[Rendered images with source text]
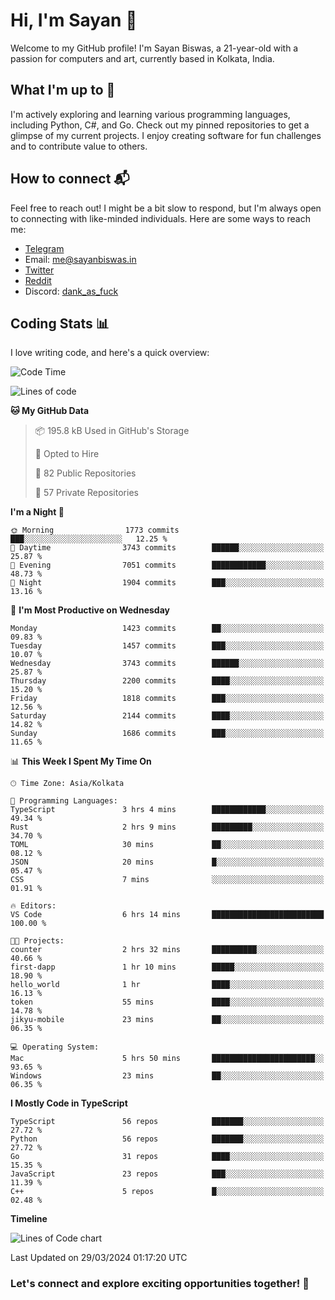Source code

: # Hi, I'm Sayan 👋

Welcome to my GitHub profile! I'm Sayan Biswas, a 21-year-old with a passion for computers and art, currently based in Kolkata, India.

## What I'm up to 🚀

I'm actively exploring and learning various programming languages, including Python, C#, and Go. Check out my pinned repositories to get a glimpse of my current projects. I enjoy creating software for fun challenges and to contribute value to others.

## How to connect 📬

Feel free to reach out! I might be a bit slow to respond, but I'm always open to connecting with like-minded individuals. Here are some ways to reach me:

- [Telegram](https://t.me/dank_as_fuck)
- Email: [me@sayanbiswas.in](mailto:me@sayanbiswas.in)
- [Twitter](https://twitter.com/TheDankDel)
- [Reddit](https://www.reddit.com/user/dank_as_fuck_/)
- Discord: [dank_as_fuck](https://discordapp.com/users/506536929152466945)

## Coding Stats 📊

I love writing code, and here's a quick overview:

<!--START_SECTION:waka-->
![Code Time](http://img.shields.io/badge/Code%20Time-1%2C581%20hrs%2022%20mins-blue)

![Lines of code](https://img.shields.io/badge/From%20Hello%20World%20I%27ve%20Written-7.9%20million%20lines%20of%20code-blue)

**🐱 My GitHub Data** 

> 📦 195.8 kB Used in GitHub's Storage 
 > 
> 💼 Opted to Hire
 > 
> 📜 82 Public Repositories 
 > 
> 🔑 57 Private Repositories 
 > 
**I'm a Night 🦉** 

```text
🌞 Morning                1773 commits        ███░░░░░░░░░░░░░░░░░░░░░░   12.25 % 
🌆 Daytime                3743 commits        ██████░░░░░░░░░░░░░░░░░░░   25.87 % 
🌃 Evening                7051 commits        ████████████░░░░░░░░░░░░░   48.73 % 
🌙 Night                  1904 commits        ███░░░░░░░░░░░░░░░░░░░░░░   13.16 % 
```
📅 **I'm Most Productive on Wednesday** 

```text
Monday                   1423 commits        ██░░░░░░░░░░░░░░░░░░░░░░░   09.83 % 
Tuesday                  1457 commits        ███░░░░░░░░░░░░░░░░░░░░░░   10.07 % 
Wednesday                3743 commits        ██████░░░░░░░░░░░░░░░░░░░   25.87 % 
Thursday                 2200 commits        ████░░░░░░░░░░░░░░░░░░░░░   15.20 % 
Friday                   1818 commits        ███░░░░░░░░░░░░░░░░░░░░░░   12.56 % 
Saturday                 2144 commits        ████░░░░░░░░░░░░░░░░░░░░░   14.82 % 
Sunday                   1686 commits        ███░░░░░░░░░░░░░░░░░░░░░░   11.65 % 
```


📊 **This Week I Spent My Time On** 

```text
🕑︎ Time Zone: Asia/Kolkata

💬 Programming Languages: 
TypeScript               3 hrs 4 mins        ████████████░░░░░░░░░░░░░   49.34 % 
Rust                     2 hrs 9 mins        █████████░░░░░░░░░░░░░░░░   34.70 % 
TOML                     30 mins             ██░░░░░░░░░░░░░░░░░░░░░░░   08.12 % 
JSON                     20 mins             █░░░░░░░░░░░░░░░░░░░░░░░░   05.47 % 
CSS                      7 mins              ░░░░░░░░░░░░░░░░░░░░░░░░░   01.91 % 

🔥 Editors: 
VS Code                  6 hrs 14 mins       █████████████████████████   100.00 % 

🐱‍💻 Projects: 
counter                  2 hrs 32 mins       ██████████░░░░░░░░░░░░░░░   40.66 % 
first-dapp               1 hr 10 mins        █████░░░░░░░░░░░░░░░░░░░░   18.90 % 
hello_world              1 hr                ████░░░░░░░░░░░░░░░░░░░░░   16.13 % 
token                    55 mins             ████░░░░░░░░░░░░░░░░░░░░░   14.78 % 
jikyu-mobile             23 mins             ██░░░░░░░░░░░░░░░░░░░░░░░   06.35 % 

💻 Operating System: 
Mac                      5 hrs 50 mins       ███████████████████████░░   93.65 % 
Windows                  23 mins             ██░░░░░░░░░░░░░░░░░░░░░░░   06.35 % 
```

**I Mostly Code in TypeScript** 

```text
TypeScript               56 repos            ███████░░░░░░░░░░░░░░░░░░   27.72 % 
Python                   56 repos            ███████░░░░░░░░░░░░░░░░░░   27.72 % 
Go                       31 repos            ████░░░░░░░░░░░░░░░░░░░░░   15.35 % 
JavaScript               23 repos            ███░░░░░░░░░░░░░░░░░░░░░░   11.39 % 
C++                      5 repos             █░░░░░░░░░░░░░░░░░░░░░░░░   02.48 % 
```



**Timeline**

![Lines of Code chart](https://raw.githubusercontent.com/Dank-del/Dank-del/main/assets/bar_graph.png)


 Last Updated on 29/03/2024 01:17:20 UTC
<!--END_SECTION:waka-->

### Let's connect and explore exciting opportunities together! 🚀
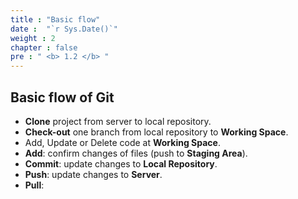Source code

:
 ```yaml
---
title : "Basic flow"
date :  "`r Sys.Date()`" 
weight : 2
chapter : false
pre : " <b> 1.2 </b> "
---
```


## Basic flow of Git

- **Clone** project from server to local repository.
- **Check-out** one branch from local repository to **Working Space**.
- Add, Update or Delete code at **Working Space**.
- **Add**: confirm changes of files (push to **Staging Area**).
- **Commit**: update changes to **Local Repository**.
- **Push**: update changes to **Server**.
- **Pull**:
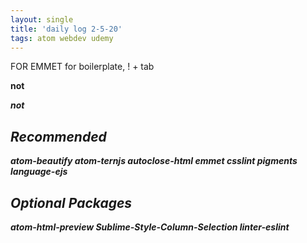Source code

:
 ```yaml
---
layout: single
title: 'daily log 2-5-20'
tags: atom webdev udemy
---
```



FOR EMMET
for boilerplate, ! + tab

<strong> not <b>
 
<em> not <i>


## Recommended 

atom-beautify
atom-ternjs
autoclose-html
emmet
csslint
pigments
language-ejs

## Optional Packages

atom-html-preview
Sublime-Style-Column-Selection
linter-eslint

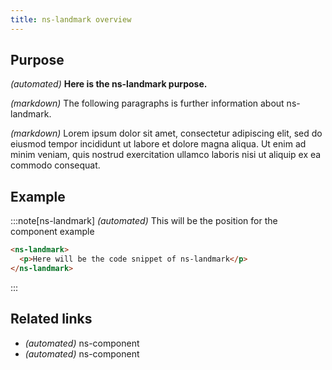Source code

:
 ```yaml
---
title: ns-landmark overview
---
```


## Purpose

_(automated)_ **Here is the ns-landmark purpose.**

_(markdown)_ The following paragraphs is further information about ns-landmark.

_(markdown)_ Lorem ipsum dolor sit amet, consectetur adipiscing elit, sed do eiusmod tempor incididunt ut labore et dolore magna aliqua. Ut enim ad minim veniam, quis nostrud exercitation ullamco laboris nisi ut aliquip ex ea commodo consequat.

## Example

:::note[ns-landmark]
_(automated)_ This will be the position for the component example

```html
<ns-landmark>
  <p>Here will be the code snippet of ns-landmark</p>
</ns-landmark>
```
:::

## Related links

- _(automated)_ ns-component
- _(automated)_ ns-component
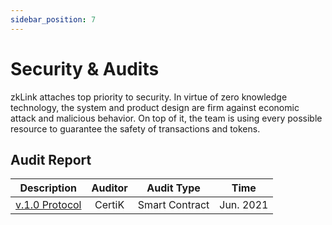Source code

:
 ```yaml
---
sidebar_position: 7
---
```


# Security & Audits

zkLink attaches top priority to security. In virtue of zero knowledge technology, the system and product design are firm against economic attack and malicious behavior. On top of it, the team is using every possible resource to guarantee the safety of transactions and tokens.

## Audit Report

| Description | Auditor | Audit Type | Time |
| :----:| :----: | :----: | :----: |
| [v.1.0 Protocol](https://github.com/zkLinkProtocol/zklink-audit-report) | CertiK | Smart Contract | Jun. 2021 |
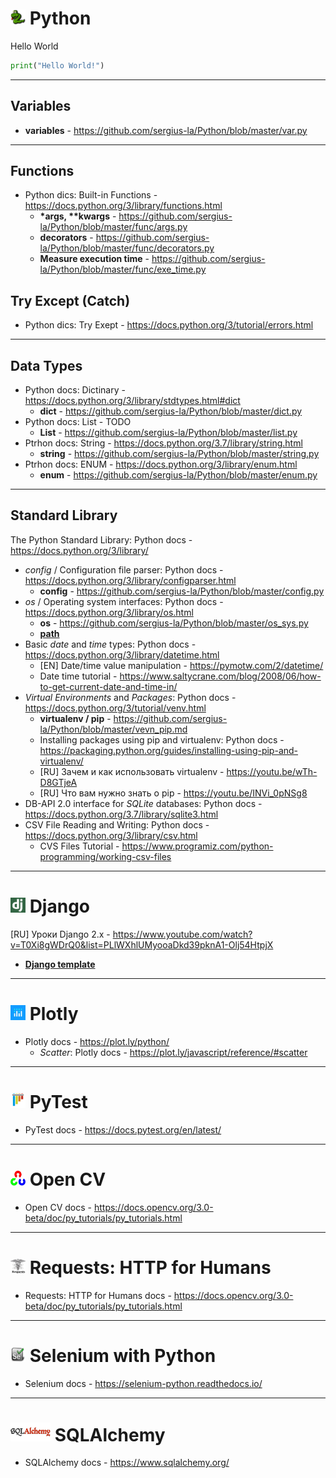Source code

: # <img src="https://github.com/sergius-la/Python/blob/master/img/py_icon.jpg" width="24" height="24"> Python

Hello World
```python 
print("Hello World!")
```

***

## Variables
- __variables__ - https://github.com/sergius-la/Python/blob/master/var.py

***

## Functions

<!-- - Python docs: Functions - TODO -->
- Python dics: Built-in Functions - https://docs.python.org/3/library/functions.html
    - __*args, **kwargs__ - https://github.com/sergius-la/Python/blob/master/func/args.py
    - __decorators__ - https://github.com/sergius-la/Python/blob/master/func/decorators.py
    - __Measure execution time__ - https://github.com/sergius-la/Python/blob/master/func/exe_time.py

## Try Except (Catch)

- Python dics: Try Exept - https://docs.python.org/3/tutorial/errors.html 

***

## Data Types

- Python docs: Dictinary - https://docs.python.org/3/library/stdtypes.html#dict
    - __dict__ - https://github.com/sergius-la/Python/blob/master/dict.py
- Python docs: List - TODO
    - __List__ - https://github.com/sergius-la/Python/blob/master/list.py
- Ptrhon docs: String - https://docs.python.org/3.7/library/string.html
    - __string__ - https://github.com/sergius-la/Python/blob/master/string.py
- Ptrhon docs: ENUM - https://docs.python.org/3/library/enum.html
    - __enum__ -  https://github.com/sergius-la/Python/blob/master/enum.py
***

## Standard Library

The Python Standard Library: Python docs - https://docs.python.org/3/library/ 

- _config_ / Configuration file parser: Python docs - https://docs.python.org/3/library/configparser.html
    - __config__ - https://github.com/sergius-la/Python/blob/master/config.py
- _os_ / Operating system interfaces: Python docs - https://docs.python.org/3/library/os.html
    - __os__ - https://github.com/sergius-la/Python/blob/master/os_sys.py
    - [__path__](/path.py)
- Basic _date_ and _time_ types: Python docs - https://docs.python.org/3/library/datetime.html
    - [EN] Date/time value manipulation - https://pymotw.com/2/datetime/
    - Date time tutorial - https://www.saltycrane.com/blog/2008/06/how-to-get-current-date-and-time-in/
- _Virtual Environments_ and _Packages_: Python docs - https://docs.python.org/3/tutorial/venv.html
    - __virtualenv / pip__ - https://github.com/sergius-la/Python/blob/master/vevn_pip.md
    - Installing packages using pip and virtualenv: Python docs - https://packaging.python.org/guides/installing-using-pip-and-virtualenv/
    - [RU] Зачем и как использовать virtualenv - https://youtu.be/wTh-D8GTjeA
    - [RU] Что вам нужно знать о pip - https://youtu.be/INVi_0pNSg8
- DB-API 2.0 interface for _SQLite_ databases: Python docs - https://docs.python.org/3.7/library/sqlite3.html
- CSV File Reading and Writing: Python docs - https://docs.python.org/3/library/csv.html
    - CVS Files Tutorial - https://www.programiz.com/python-programming/working-csv-files

***

# <img src="https://github.com/sergius-la/Python/blob/master/img/django_icon.png" width="24" height="24"> Django

[RU] Уроки Django 2.x - https://www.youtube.com/watch?v=T0Xi8gWDrQ0&list=PLlWXhlUMyooaDkd39pknA1-Olj54HtpjX

- [__Django template__](/django/template.html)

***

# <img src="/img/plotly_icon.jpg" width="24" height="24"> Plotly

- Plotly docs - https://plot.ly/python/
    - _Scatter_: Plotly docs  - https://plot.ly/javascript/reference/#scatter

***

# <img src="https://github.com/sergius-la/Python/blob/master/img/pytest_icon.png" width="24" height="24"> PyTest

- PyTest docs - https://docs.pytest.org/en/latest/

***

# <img src="https://github.com/sergius-la/Python/blob/master/img/open_cv_icon.png" width="24" height="24"> Open CV

- Open CV docs - https://docs.opencv.org/3.0-beta/doc/py_tutorials/py_tutorials.html

***

# <img src="https://github.com/sergius-la/Python/blob/master/img/requests_icon.png" width="24" height="24"> Requests: HTTP for Humans

- Requests: HTTP for Humans docs - https://docs.opencv.org/3.0-beta/doc/py_tutorials/py_tutorials.html

***

# <img src="https://github.com/sergius-la/Python/blob/master/img/selenium_icon.jpg" width="24" height="24"> Selenium with Python

- Selenium docs - https://selenium-python.readthedocs.io/

***

# <img src="https://github.com/sergius-la/Python/blob/master/img/sqlalchemy_icon.jpg" width="64" height="30"> SQLAlchemy

- SQLAlchemy docs - https://www.sqlalchemy.org/
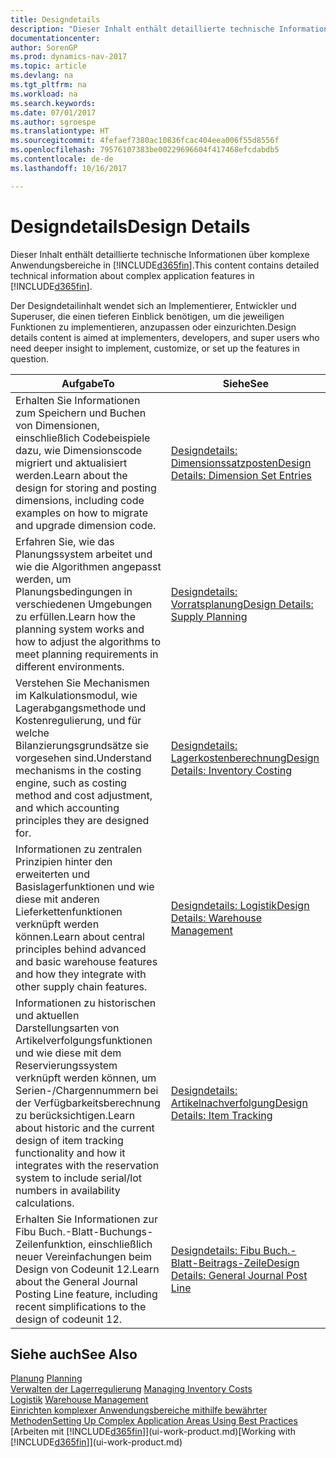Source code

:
 ```yaml
---
title: Designdetails
description: "Dieser Inhalt enthält detaillierte technische Informationen über komplexe Anwendungsbereiche in [!INCLUDE[d365fin](includes/d365fin_md.md)]."
documentationcenter: 
author: SorenGP
ms.prod: dynamics-nav-2017
ms.topic: article
ms.devlang: na
ms.tgt_pltfrm: na
ms.workload: na
ms.search.keywords: 
ms.date: 07/01/2017
ms.author: sgroespe
ms.translationtype: HT
ms.sourcegitcommit: 4fefaef7380ac10836fcac404eea006f55d8556f
ms.openlocfilehash: 79576107383be00229696604f417468efcdabdb5
ms.contentlocale: de-de
ms.lasthandoff: 10/16/2017

---
```

# <a name="design-details"></a><span data-ttu-id="f40ef-103">Designdetails</span><span class="sxs-lookup"><span data-stu-id="f40ef-103">Design Details</span></span>
<span data-ttu-id="f40ef-104">Dieser Inhalt enthält detaillierte technische Informationen über komplexe Anwendungsbereiche in [!INCLUDE[d365fin](includes/d365fin_md.md)].</span><span class="sxs-lookup"><span data-stu-id="f40ef-104">This content contains detailed technical information about complex application features in [!INCLUDE[d365fin](includes/d365fin_md.md)].</span></span>  

 <span data-ttu-id="f40ef-105">Der Designdetailinhalt wendet sich an Implementierer, Entwickler und Superuser, die einen tieferen Einblick benötigen, um die jeweiligen Funktionen zu implementieren, anzupassen oder einzurichten.</span><span class="sxs-lookup"><span data-stu-id="f40ef-105">Design details content is aimed at implementers, developers, and super users who need deeper insight to implement, customize, or set up the features in question.</span></span>  

|<span data-ttu-id="f40ef-106">**Aufgabe**</span><span class="sxs-lookup"><span data-stu-id="f40ef-106">**To**</span></span>|<span data-ttu-id="f40ef-107">**Siehe**</span><span class="sxs-lookup"><span data-stu-id="f40ef-107">**See**</span></span>|  
|------------|-------------|  
|<span data-ttu-id="f40ef-108">Erhalten Sie Informationen zum Speichern und Buchen von Dimensionen, einschließlich Codebeispiele dazu, wie Dimensionscode migriert und aktualisiert werden.</span><span class="sxs-lookup"><span data-stu-id="f40ef-108">Learn about the design for storing and posting dimensions, including code examples on how to migrate and upgrade dimension code.</span></span>|[<span data-ttu-id="f40ef-109">Designdetails: Dimensionssatzposten</span><span class="sxs-lookup"><span data-stu-id="f40ef-109">Design Details: Dimension Set Entries</span></span>](design-details-dimension-set-entries.md)|  
|<span data-ttu-id="f40ef-110">Erfahren Sie, wie das Planungssystem arbeitet und wie die Algorithmen angepasst werden, um Planungsbedingungen in verschiedenen Umgebungen zu erfüllen.</span><span class="sxs-lookup"><span data-stu-id="f40ef-110">Learn how the planning system works and how to adjust the algorithms to meet planning requirements in different environments.</span></span>|[<span data-ttu-id="f40ef-111">Designdetails: Vorratsplanung</span><span class="sxs-lookup"><span data-stu-id="f40ef-111">Design Details: Supply Planning</span></span>](design-details-supply-planning.md)|  
|<span data-ttu-id="f40ef-112">Verstehen Sie Mechanismen im Kalkulationsmodul, wie Lagerabgangsmethode und Kostenregulierung, und für welche Bilanzierungsgrundsätze sie vorgesehen sind.</span><span class="sxs-lookup"><span data-stu-id="f40ef-112">Understand mechanisms in the costing engine, such as costing method and cost adjustment, and which accounting principles they are designed for.</span></span>|[<span data-ttu-id="f40ef-113">Designdetails: Lagerkostenberechnung</span><span class="sxs-lookup"><span data-stu-id="f40ef-113">Design Details: Inventory Costing</span></span>](design-details-inventory-costing.md)|  
|<span data-ttu-id="f40ef-114">Informationen zu zentralen Prinzipien hinter den erweiterten und Basislagerfunktionen und wie diese mit anderen Lieferkettenfunktionen verknüpft werden können.</span><span class="sxs-lookup"><span data-stu-id="f40ef-114">Learn about central principles behind advanced and basic warehouse features and how they integrate with other supply chain features.</span></span>|[<span data-ttu-id="f40ef-115">Designdetails: Logistik</span><span class="sxs-lookup"><span data-stu-id="f40ef-115">Design Details: Warehouse Management</span></span>](design-details-warehouse-management.md)|  
|<span data-ttu-id="f40ef-116">Informationen zu historischen und aktuellen Darstellungsarten von Artikelverfolgungsfunktionen und wie diese mit dem Reservierungssystem verknüpft werden können, um Serien-/Chargennummern bei der Verfügbarkeitsberechnung zu berücksichtigen.</span><span class="sxs-lookup"><span data-stu-id="f40ef-116">Learn about historic and the current design of item tracking functionality and how it integrates with the reservation system to include serial/lot numbers in availability calculations.</span></span>|[<span data-ttu-id="f40ef-117">Designdetails: Artikelnachverfolgung</span><span class="sxs-lookup"><span data-stu-id="f40ef-117">Design Details: Item Tracking</span></span>](design-details-item-tracking.md)|  
|<span data-ttu-id="f40ef-118">Erhalten Sie Informationen zur Fibu Buch.-Blatt-Buchungs-Zeilenfunktion, einschließlich neuer Vereinfachungen beim Design von Codeunit 12.</span><span class="sxs-lookup"><span data-stu-id="f40ef-118">Learn about the General Journal Posting Line feature, including recent simplifications to the design of codeunit 12.</span></span>|[<span data-ttu-id="f40ef-119">Designdetails: Fibu Buch.-Blatt-Beitrags-Zeile</span><span class="sxs-lookup"><span data-stu-id="f40ef-119">Design Details: General Journal Post Line</span></span>](design-details-general-journal-post-line.md)|  

## <a name="see-also"></a><span data-ttu-id="f40ef-120">Siehe auch</span><span class="sxs-lookup"><span data-stu-id="f40ef-120">See Also</span></span>  
 <span data-ttu-id="f40ef-121">[Planung](production-planning.md) </span><span class="sxs-lookup"><span data-stu-id="f40ef-121">[Planning](production-planning.md) </span></span>  
 <span data-ttu-id="f40ef-122">[Verwalten der Lagerregulierung](finance-manage-inventory-costs.md) </span><span class="sxs-lookup"><span data-stu-id="f40ef-122">[Managing Inventory Costs](finance-manage-inventory-costs.md) </span></span>  
 <span data-ttu-id="f40ef-123">[Logistik](warehouse-manage-warehouse.md) </span><span class="sxs-lookup"><span data-stu-id="f40ef-123">[Warehouse Management](warehouse-manage-warehouse.md) </span></span>  
 [<span data-ttu-id="f40ef-124">Einrichten komplexer Anwendungsbereiche mithilfe bewährter Methoden</span><span class="sxs-lookup"><span data-stu-id="f40ef-124">Setting Up Complex Application Areas Using Best Practices</span></span>](set-up-complex-application-areas-using-best-practices.md)  
 <span data-ttu-id="f40ef-125">[Arbeiten mit [!INCLUDE[d365fin](includes/d365fin_md.md)]](ui-work-product.md)</span><span class="sxs-lookup"><span data-stu-id="f40ef-125">[Working with [!INCLUDE[d365fin](includes/d365fin_md.md)]](ui-work-product.md)</span></span>

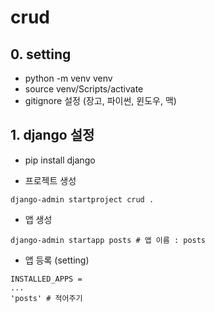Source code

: # crud

## 0. setting
- python -m venv venv
- source venv/Scripts/activate
- gitignore 설정 (장고, 파이썬, 윈도우, 맥)

## 1. django 설정
- pip install django

- 프로젝트 생성
```shell
django-admin startproject crud .
```

- 앱 생성
```shell
django-admin startapp posts # 앱 이름 : posts
```

- 앱 등록 (setting)
```shell
INSTALLED_APPS = 
...
'posts' # 적어주기 
```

Task statement:
Sift through the entries and copy every line with "Space".

Task response:
- **Check-out** one branch from local repository to **Working Space**.
- Add, Update or Delete code at **Working Space**.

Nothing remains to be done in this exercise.